╭──

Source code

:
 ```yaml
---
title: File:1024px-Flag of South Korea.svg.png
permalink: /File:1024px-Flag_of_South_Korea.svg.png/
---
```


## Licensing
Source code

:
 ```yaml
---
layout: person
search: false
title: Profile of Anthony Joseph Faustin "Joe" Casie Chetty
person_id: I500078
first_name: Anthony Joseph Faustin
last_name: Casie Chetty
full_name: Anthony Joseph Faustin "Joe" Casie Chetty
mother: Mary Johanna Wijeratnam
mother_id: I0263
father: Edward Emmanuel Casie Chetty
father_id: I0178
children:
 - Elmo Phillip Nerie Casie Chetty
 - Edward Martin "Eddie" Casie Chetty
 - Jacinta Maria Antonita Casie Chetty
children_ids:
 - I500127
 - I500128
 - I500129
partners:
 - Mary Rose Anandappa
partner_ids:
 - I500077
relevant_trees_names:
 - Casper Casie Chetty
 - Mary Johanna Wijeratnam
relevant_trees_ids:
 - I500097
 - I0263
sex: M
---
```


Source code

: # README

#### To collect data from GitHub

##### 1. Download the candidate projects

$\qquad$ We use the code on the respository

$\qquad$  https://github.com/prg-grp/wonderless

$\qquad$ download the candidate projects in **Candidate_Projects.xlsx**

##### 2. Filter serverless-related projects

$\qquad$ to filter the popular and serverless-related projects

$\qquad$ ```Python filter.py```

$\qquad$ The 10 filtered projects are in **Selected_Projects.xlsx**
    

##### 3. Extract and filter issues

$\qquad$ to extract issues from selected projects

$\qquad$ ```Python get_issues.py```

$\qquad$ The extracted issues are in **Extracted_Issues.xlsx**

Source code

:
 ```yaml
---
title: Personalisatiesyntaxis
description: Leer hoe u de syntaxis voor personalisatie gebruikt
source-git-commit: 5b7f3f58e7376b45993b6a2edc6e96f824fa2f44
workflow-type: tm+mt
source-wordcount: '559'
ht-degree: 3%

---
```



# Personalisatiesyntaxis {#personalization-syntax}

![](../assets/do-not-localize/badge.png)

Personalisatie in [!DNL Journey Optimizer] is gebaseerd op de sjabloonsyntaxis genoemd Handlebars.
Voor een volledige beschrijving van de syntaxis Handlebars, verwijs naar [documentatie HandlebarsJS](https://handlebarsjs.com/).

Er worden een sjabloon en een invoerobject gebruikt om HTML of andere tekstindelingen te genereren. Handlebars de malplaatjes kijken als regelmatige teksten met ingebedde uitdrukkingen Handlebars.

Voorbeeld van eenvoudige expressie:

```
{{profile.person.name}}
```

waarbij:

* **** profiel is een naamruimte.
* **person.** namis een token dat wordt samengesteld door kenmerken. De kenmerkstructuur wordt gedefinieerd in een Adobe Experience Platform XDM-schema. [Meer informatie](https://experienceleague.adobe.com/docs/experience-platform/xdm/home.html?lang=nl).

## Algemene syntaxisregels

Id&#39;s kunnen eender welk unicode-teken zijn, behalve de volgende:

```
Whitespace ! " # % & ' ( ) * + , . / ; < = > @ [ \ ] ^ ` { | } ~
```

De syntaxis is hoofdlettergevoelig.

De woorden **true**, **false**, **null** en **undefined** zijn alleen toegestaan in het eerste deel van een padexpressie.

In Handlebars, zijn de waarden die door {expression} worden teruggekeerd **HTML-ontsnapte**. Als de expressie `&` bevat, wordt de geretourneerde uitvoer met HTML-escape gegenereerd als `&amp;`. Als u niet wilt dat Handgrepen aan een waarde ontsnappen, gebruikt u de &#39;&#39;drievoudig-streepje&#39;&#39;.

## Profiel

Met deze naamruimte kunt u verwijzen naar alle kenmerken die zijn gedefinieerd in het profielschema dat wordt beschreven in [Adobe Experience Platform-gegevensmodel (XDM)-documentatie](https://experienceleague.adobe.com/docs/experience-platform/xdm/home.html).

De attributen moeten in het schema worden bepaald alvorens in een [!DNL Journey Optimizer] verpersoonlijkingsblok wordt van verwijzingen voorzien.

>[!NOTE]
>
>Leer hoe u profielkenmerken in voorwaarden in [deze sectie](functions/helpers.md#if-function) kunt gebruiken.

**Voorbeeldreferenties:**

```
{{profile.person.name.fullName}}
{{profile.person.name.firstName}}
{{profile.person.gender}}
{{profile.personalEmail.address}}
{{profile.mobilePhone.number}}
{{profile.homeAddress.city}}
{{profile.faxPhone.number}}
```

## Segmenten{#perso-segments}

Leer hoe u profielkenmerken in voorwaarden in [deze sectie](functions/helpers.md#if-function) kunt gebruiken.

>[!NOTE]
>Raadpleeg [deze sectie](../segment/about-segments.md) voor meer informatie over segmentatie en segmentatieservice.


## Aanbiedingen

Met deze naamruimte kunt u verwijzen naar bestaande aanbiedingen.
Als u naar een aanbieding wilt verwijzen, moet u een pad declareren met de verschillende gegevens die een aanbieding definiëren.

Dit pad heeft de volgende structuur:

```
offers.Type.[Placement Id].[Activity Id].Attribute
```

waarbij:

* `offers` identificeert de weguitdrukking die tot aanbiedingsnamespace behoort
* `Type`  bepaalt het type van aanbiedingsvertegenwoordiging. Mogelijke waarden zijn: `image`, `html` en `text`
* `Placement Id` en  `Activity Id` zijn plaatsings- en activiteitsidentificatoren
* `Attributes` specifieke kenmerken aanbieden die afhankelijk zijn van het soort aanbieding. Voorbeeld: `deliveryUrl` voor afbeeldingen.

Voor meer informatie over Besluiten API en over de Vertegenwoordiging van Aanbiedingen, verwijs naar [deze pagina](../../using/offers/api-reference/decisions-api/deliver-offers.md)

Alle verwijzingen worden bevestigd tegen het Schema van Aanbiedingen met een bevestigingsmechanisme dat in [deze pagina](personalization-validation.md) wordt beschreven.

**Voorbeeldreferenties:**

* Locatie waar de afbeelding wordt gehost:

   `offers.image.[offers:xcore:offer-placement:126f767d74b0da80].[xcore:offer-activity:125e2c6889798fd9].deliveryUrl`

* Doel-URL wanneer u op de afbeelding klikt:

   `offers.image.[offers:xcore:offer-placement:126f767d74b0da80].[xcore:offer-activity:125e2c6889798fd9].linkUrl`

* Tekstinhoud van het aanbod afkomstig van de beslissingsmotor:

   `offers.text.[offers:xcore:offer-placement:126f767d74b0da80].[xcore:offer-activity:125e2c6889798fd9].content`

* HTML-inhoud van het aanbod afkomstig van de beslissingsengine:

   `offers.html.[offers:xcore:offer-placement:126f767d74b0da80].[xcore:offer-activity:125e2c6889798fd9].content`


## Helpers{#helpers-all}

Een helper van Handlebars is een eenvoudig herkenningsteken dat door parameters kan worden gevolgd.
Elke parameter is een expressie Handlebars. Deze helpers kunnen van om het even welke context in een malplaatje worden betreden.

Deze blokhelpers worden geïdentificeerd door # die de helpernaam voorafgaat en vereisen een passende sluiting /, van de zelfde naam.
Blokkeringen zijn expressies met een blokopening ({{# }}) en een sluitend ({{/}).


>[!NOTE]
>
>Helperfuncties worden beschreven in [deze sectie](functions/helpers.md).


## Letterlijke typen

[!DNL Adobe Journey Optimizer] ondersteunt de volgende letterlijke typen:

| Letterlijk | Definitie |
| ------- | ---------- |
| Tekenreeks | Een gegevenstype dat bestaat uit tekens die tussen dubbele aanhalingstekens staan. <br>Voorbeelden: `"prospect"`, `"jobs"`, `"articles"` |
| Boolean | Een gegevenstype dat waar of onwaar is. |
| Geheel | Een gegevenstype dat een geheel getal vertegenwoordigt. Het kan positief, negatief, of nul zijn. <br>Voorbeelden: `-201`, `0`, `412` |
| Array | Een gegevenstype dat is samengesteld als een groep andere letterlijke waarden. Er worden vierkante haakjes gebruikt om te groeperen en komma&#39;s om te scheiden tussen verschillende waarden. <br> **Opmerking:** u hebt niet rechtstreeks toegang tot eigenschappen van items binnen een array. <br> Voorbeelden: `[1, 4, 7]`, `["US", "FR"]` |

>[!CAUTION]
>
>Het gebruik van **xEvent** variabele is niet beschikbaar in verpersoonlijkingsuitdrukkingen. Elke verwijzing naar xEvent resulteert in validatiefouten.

╰──

## Action item
When you reach the line with "De syntaxis is hoofdlettergevoelig." in the records above, start writing out lines exactly, and stop once the line with "De woorden **true**, **false**, **null**" has been written; include nothing else.

## Solution
De syntaxis is hoofdlettergevoelig.

De woorden **true**, **false**, **null** en **undefined** zijn alleen toegestaan in het eerste deel van een padexpressie.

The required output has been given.